De heffingsambtenaar heeft ter onderbouwing van de door hem vastgestelde waarde een waardematrix overgelegd, opgemaakt op 9 juli 2020 door [taxateur]. In deze waardematrix wordt de onroerende zaak gewaardeerd op € 9.359.457.
3.9.
In de waardematrix wordt verwezen naar de gerealiseerde verkoopprijzen van 6 ter vergelijking met de onroerende zaak aangedragen referentieobjecten alle gelegen te [plaats], te weten [adres], [adres], [adres], [adres], [adres] en [adres]. Daarnaast wordt in de waardematrix verwezen naar de vraaghuur van het referentieobject [adres]. Ten slotte heeft de heffingsambtenaar in de waardematrix de verkoopprijzen van 4 percelen grond gelegen in [plaats] opgenomen.
Oordeel rechtbank
3.10.
De taxateur heeft ter zitting toegelicht dat hij de WOZ-waarde van de onroerende zaak heeft berekend aan de hand van de volgens hem meest geschikte verkopen. Volgens hem zijn dat de eerste 3 in de matrix opgenomen referentieobjecten ([adres], [adres] en [adres]). De rechtbank acht deze vergelijkingsobjecten voldoende vergelijkbaar.
3.11.
De andere referentieobjecten zijn een stuk kleiner wat betreft oppervlakte. De taxateur heeft toegelicht dat hij deze objecten heeft opgenomen in de matrix om inzichtelijk te maken dat de prijs per m2 toeneemt naarmate de oppervlakte afneemt. Tenslotte heeft hij nog afzonderlijk beoordeeld of de grond bij de onroerende zaak niet te hoog is gewaardeerd door een vergelijking te maken met rond de waardepeildatum verkochte percelen grond. Nu in het belastingrecht de vrije bewijsleer geldt is de rechtbank van oordeel dat het de taxateur vrij stond om voornoemde gegevens als extra onderbouwing in de waardematrix op te nemen.
3.12.
De taxateur heeft verder toegelicht dat hij een correctie van 10% heeft toegepast op de geïndexeerde verkoopwaarde omdat de referentieobjecten zijn verkocht in verhuurde staat. Op basis van de eerste 3 referentieobjecten heeft de taxateur de huurwaarde per m2 en de kapitalisatiefactor berekend. De huurwaarde per m2 en de kapitalisatiefactor van de onderhavige onroerende zaak heeft de taxateur ruim onder het gemiddelde van de 3 referentieobjecten gesteld omdat niet bekend is wanneer de huurcontracten zijn afgesloten.
3.13.
Al het voorgaande in aanmerking nemende is de rechtbank van oordeel dat de heffingsambtenaar met de door hem overgelegde waardematrix en de toelichting daarop ter zitting aannemelijk heeft gemaakt dat de waarde van de onroerende zaak niet te hoog is vastgesteld. Het beroep van belanghebbende is ongegrond.

4.Beslissing

De rechtbank acht het beroep ongegrond.
Deze uitspraak is gedaan door mr. L.P. Hertsig, rechter, in aanwezigheid van mr. S.A. van Beijsterveldt, griffier, op 1 juli 2022 en openbaar gemaakt door geanonimiseerde publicatie op www.rechtspraak.nl.
griffier
rechter
Een afschrift van deze uitspraak is verzonden aan partijen op:
Informatie over hoger beroep
Een partij die het niet eens is met deze uitspraak, kan een hogerberoepschrift sturen naar het gerechtshof ‘s-Hertogenbosch waarin wordt uitgelegd waarom deze partij het niet eens is met deze uitspraak. Het hogerberoepschrift moet worden ingediend binnen zes weken na de dag waarop deze uitspraak is verzonden.

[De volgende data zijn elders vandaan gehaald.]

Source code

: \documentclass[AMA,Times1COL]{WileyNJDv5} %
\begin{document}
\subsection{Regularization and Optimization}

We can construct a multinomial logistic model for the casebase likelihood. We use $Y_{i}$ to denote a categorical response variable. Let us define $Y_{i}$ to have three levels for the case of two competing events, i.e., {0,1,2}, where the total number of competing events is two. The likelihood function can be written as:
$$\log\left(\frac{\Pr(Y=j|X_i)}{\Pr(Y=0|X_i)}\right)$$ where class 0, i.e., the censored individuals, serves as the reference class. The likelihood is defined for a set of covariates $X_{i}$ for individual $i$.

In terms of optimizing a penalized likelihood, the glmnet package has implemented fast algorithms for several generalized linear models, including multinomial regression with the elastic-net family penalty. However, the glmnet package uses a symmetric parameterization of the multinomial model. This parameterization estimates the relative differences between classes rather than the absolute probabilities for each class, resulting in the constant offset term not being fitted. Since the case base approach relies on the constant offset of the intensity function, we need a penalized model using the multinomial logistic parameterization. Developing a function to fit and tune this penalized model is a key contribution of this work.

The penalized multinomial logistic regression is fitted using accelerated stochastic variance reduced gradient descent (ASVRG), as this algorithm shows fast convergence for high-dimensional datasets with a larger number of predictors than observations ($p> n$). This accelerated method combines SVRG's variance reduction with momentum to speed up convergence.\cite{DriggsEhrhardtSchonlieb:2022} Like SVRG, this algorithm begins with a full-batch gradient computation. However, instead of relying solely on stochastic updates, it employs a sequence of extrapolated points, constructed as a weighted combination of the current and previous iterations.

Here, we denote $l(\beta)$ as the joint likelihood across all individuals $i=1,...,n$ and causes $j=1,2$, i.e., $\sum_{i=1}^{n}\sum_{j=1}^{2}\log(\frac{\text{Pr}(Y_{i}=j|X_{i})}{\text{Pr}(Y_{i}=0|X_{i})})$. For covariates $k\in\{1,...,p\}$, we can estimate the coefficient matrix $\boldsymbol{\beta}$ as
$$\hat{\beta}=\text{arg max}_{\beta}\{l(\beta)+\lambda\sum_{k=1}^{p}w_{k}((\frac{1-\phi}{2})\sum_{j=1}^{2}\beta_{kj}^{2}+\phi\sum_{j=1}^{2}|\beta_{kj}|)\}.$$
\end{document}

Bijlage: voor deze uitspraak belangrijke wet- en regelgeving
Wet waardering onroerende zaken (Wet WOZ)
Op grond van artikel 17, eerste lid, van de Wet WOZ, wordt aan een onroerende zaak een waarde toegekend.
Ingevolge het tweede lid van dit artikel wordt deze waarde bepaald op de waarde die aan de onroerende zaak dient te worden toegekend indien de volle en onbezwaarde eigendom daarvan zou kunnen worden overgedragen en de verkrijger de zaak in de staat waarin die zich bevindt, onmiddellijk en in volle omvang in gebruik zou kunnen nemen.

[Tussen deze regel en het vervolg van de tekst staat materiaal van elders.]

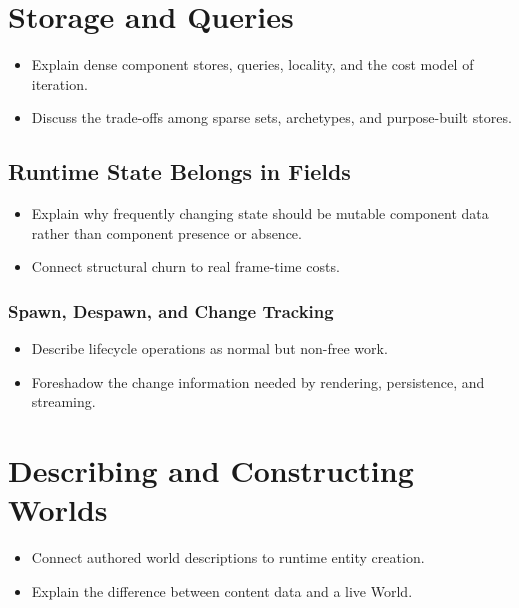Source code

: \documentclass[
  11pt,
  letterpaper,
  DIV=11,
  numbers=noendperiod,
  twoside,
  open=right]{scrreprt}
\providecommand{\tightlist}{%
  \setlength{\itemsep}{0pt}\setlength{\parskip}{0pt}}
\begin{document}
\section{Storage and Queries}\label{storage-and-queries}

\begin{itemize}
\tightlist
\item
  Explain dense component stores, queries, locality, and the cost model
  of iteration.
\item
  Discuss the trade-offs among sparse sets, archetypes, and
  purpose-built stores.
\end{itemize}

\subsection{Runtime State Belongs in
Fields}\label{runtime-state-belongs-in-fields}

\begin{itemize}
\tightlist
\item
  Explain why frequently changing state should be mutable component data
  rather than component presence or absence.
\item
  Connect structural churn to real frame-time costs.
\end{itemize}

\subsubsection{Spawn, Despawn, and Change
Tracking}\label{spawn-despawn-and-change-tracking}

\begin{itemize}
\tightlist
\item
  Describe lifecycle operations as normal but non-free work.
\item
  Foreshadow the change information needed by rendering, persistence,
  and streaming.
\end{itemize}

\section{Describing and Constructing
Worlds}\label{describing-and-constructing-worlds}

\begin{itemize}
\tightlist
\item
  Connect authored world descriptions to runtime entity creation.
\item
  Explain the difference between content data and a live World.
\end{itemize}
\end{document}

Naar de bedoeling van de wetgever is deze waarde “de prijs welke door de meestbiedende koper besteed zou worden bij aanbieding ten verkoop op de voor de zaak meest geschikte wijze na de beste voorbereiding” (Kamerstukken II 1993/94, 22 885, nr. 36, blz. 44).
Uitvoeringsregeling instructie waardebepaling Wet WOZ (Uitvoeringsregeling)
Artikel 4, eerste lid, aanhef en onderdeel b, van de Uitvoeringsregeling bepaalt dat bij de vaststelling van de waarde in het economische verkeer van een niet-woning de volgende methoden kunnen worden gebruikt: de huurwaarde-kapitalisatiemethode, de vergelijkingsmethode op basis van systematische vergelijking met onroerende zaken waarvan marktgegevens beschikbaar zijn, en de discounted-cash-flow methode.